Наконец, если коммунизм считать нравственным принципом, а не просто вопросом о собственности, то становится ясно, что эта разновидность нравственности до определенной степени присутствует почти в любой сделке и даже в торговле. Если один человек находится в дружеских отношениях с другим, то он не сможет не принимать во внимание его положение. Торговцы часто снижают цены нуждающимся. Это одна из главных причин, почему владельцы магазинов в бедных районах почти никогда не принадлежат к той же этнической группе, что и их клиенты; торговец, выросший в этих краях, не смог бы зарабатывать, поскольку его обедневшие родственники и однокашники постоянно требовали бы списать им долги или хотя бы облегчить условия кредита. Верно и обратное. Одна антрополог, прожившая некоторое время в сельских районах Явы, однажды рассказала мне, что оценивала свои познания в языке тем, насколько хорошо ей удавалось торговаться на местном базаре. Ее расстраивало, что у нее никогда не получалось платить столько же, сколько местные жители. «Ну, — объяснил ей один яванский друг, — с богатых яванцев они тоже берут больше».

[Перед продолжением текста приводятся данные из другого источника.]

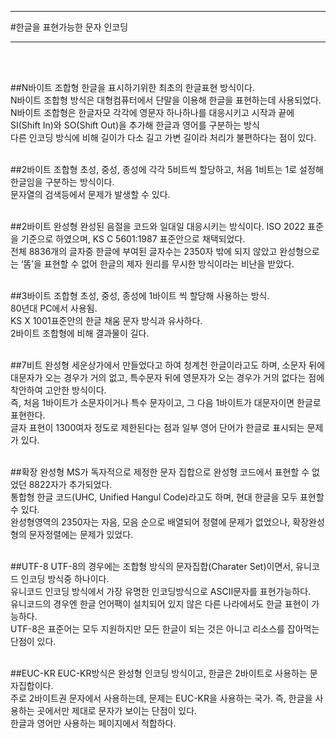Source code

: ___
#한글을 표현가능한 문자 인코딩
___

<br/><br/>

##N바이트 조합형
한글을 표시하기위한 최초의 한글표현 방식이다. <br/>
N바이트 조합형 방식은 대형컴퓨터에서 단말을 이용해 한글을 표현하는데 사용되었다.<br/>
N바이트 조합형은 한글자모 각각에 영문자 하나하나를 대응시키고 시작과 끝에 SI(Shift In)와 SO(Shift Out)을 추가해 한글과 영어를 구분하는 방식<br/>
다른 인코딩 방식에 비해 길이가 다소 길고 가변 길이라 처리가 불편하다는 점이 있다.<br/><br/>


##2바이트 조합형
초성, 중성, 종성에 각각 5비트씩 할당하고, 처음 1비트는 1로 설정해 한글임을 구분하는 방식이다.<br/>
문자열의 검색등에서 문제가 발생할 수 있다.<br/><br/>

##2바이트 완성형
완성된 음절을 코드와 일대일 대응시키는 방식이다. ISO 2022 표준을 기준으로 하였으며, KS C 5601:1987 표준안으로 채택되었다.<br/>
전체 8836개의 글자중 한글에 부여된 글자수는 2350자 밖에 되지 않았고 완성형으로는 ‘똠’을 표현할 수 없어 한글의 제자 원리를 무시한 방식이라는 비난을 받았다.<br/><br/>


##3바이트 조합형
초성, 중성, 종성에 1바이트 씩 할당해 사용하는 방식.<br/>
80년대 PC에서 사용됨.<br/>
KS X 1001표준안의 한글 채움 문자 방식과 유사하다.<br/>
2바이트 조합형에 비해 결과물이 길다.<br/><br/>


##7비트 완성형
세운상가에서 만들었다고 하여 청계천 한글이라고도 하며, 소문자 뒤에 대문자가 오는 경우가 거의 없고, 특수문자 뒤에 영문자가 오는 경우가 거의 없다는 점에 착안하여 고안한 방식이다.<br/>
즉, 처음 1바이트가 소문자이거나 특수 문자이고, 그 다음 1바이트가 대문자이면 한글로 표현한다.<br/>
글자 표현이 1300여자 정도로 제한된다는 점과 일부 영어 단어가 한글로 표시되는 문제가 있다.<br/><br/>


##확장 완성형
MS가 독자적으로 제정한 문자 집합으로 완성형 코드에서 표현할 수 없었던 8822자가 추가되었다.<br/>
통합형 한글 코드(UHC, Unified Hangul Code)라고도 하며, 현대 한글을 모두 표현할 수 있다.<br/>
완성형영역의 2350자는 자음, 모음 순으로 배열되어 정렬에 문제가 없었으나, 확장완성형의 문자정렬에는 문제가 있었다.<br/><br/>

##UTF-8
UTF-8의 경우에는 조합형 방식의 문자집합(Charater Set)이면서, 유니코드 인코딩 방식중 하나이다.<br/>
유니코드 인코딩 방식에서 가장 유명한 인코딩방식으로 ASCII문자를 표현가능하다.<br/>
유니코드의 경우엔 한글 언어팩이 설치되어 있지 않은 다른 나라에서도 한글 표현이 가능하다.<br/>
UTF-8은 표준어는 모두 지원하지만 모든 한글이 되는 것은 아니고 리소스를 잡아먹는 단점이 있다.<br/><br/>

##EUC-KR
EUC-KR방식은 완성형 인코딩 방식이고, 한글은 2바이트로 사용하는 문자집합이다.<br/>
주로 2바이트권 문자에서 사용하는데, 문제는 EUC-KR을 사용하는 국가. 즉, 한글을 사용하는 곳에서만 제대로 문자가 보이는 단점이 있다.<br/>
한글과 영어만 사용하는 페이지에서 적합하다.<br/><br/>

И снова мы вернулись к принципу, гласящему, что если потребности (например, ужасающая бедность) или способности (например, невообразимое богатство) достаточно велики, то при наличии минимальной социальности в расчеты людей неизбежно будет вплетаться коммунистическая нравственность в той или иной степени. Турецкая народная сказка о средневековом суфийском мистике Ходже Насреддине показывает, насколько это осложняет сам принцип спроса и предложения: 

Однажды, когда Насреддина оставили за главного в местной чайхане, в нее зашли позавтракать шах и несколько его приближенных, охотившихся неподалеку.

— У тебя есть перепелиные яйца? — спросил царь.

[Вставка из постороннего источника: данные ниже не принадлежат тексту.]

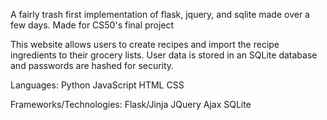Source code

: A fairly trash first implementation of flask, jquery, and sqlite made over a few days.
Made for CS50's final project


This website allows users to create recipes and import the recipe ingredients to their grocery lists.
User data is stored in an SQLite database and passwords are hashed for security.

Languages:
Python
JavaScript
HTML
CSS

Frameworks/Technologies:
Flask/Jinja
JQuery
Ajax
SQLite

— Несколько штук я точно найду, — ответил Насреддин.

Шах заказал омлет из дюжины перепелиных яиц, и Насреддин побежал за ними. После того как шах и его свита поели, он взял с них сотню золотых монет.

Шах был ошарашен:

— Неужели перепелиные яйца — такая редкость в этих краях?

— Редкость здесь не перепелиные яйца, — отвечал Насреддин, — а посещения шаха.

 

Обмен

Таким образом, коммунизм не основан ни на обмене, ни на взаимности — если только, как я отмечал, речь не идет об обоюдных ожиданиях и ответственности. Но даже здесь, наверное, лучше использовать другое слово («обоюдность»?), для того чтобы подчеркнуть, что обмен строится на совершенно иных принципах и представляет собой нравственную логику совсем иного типа.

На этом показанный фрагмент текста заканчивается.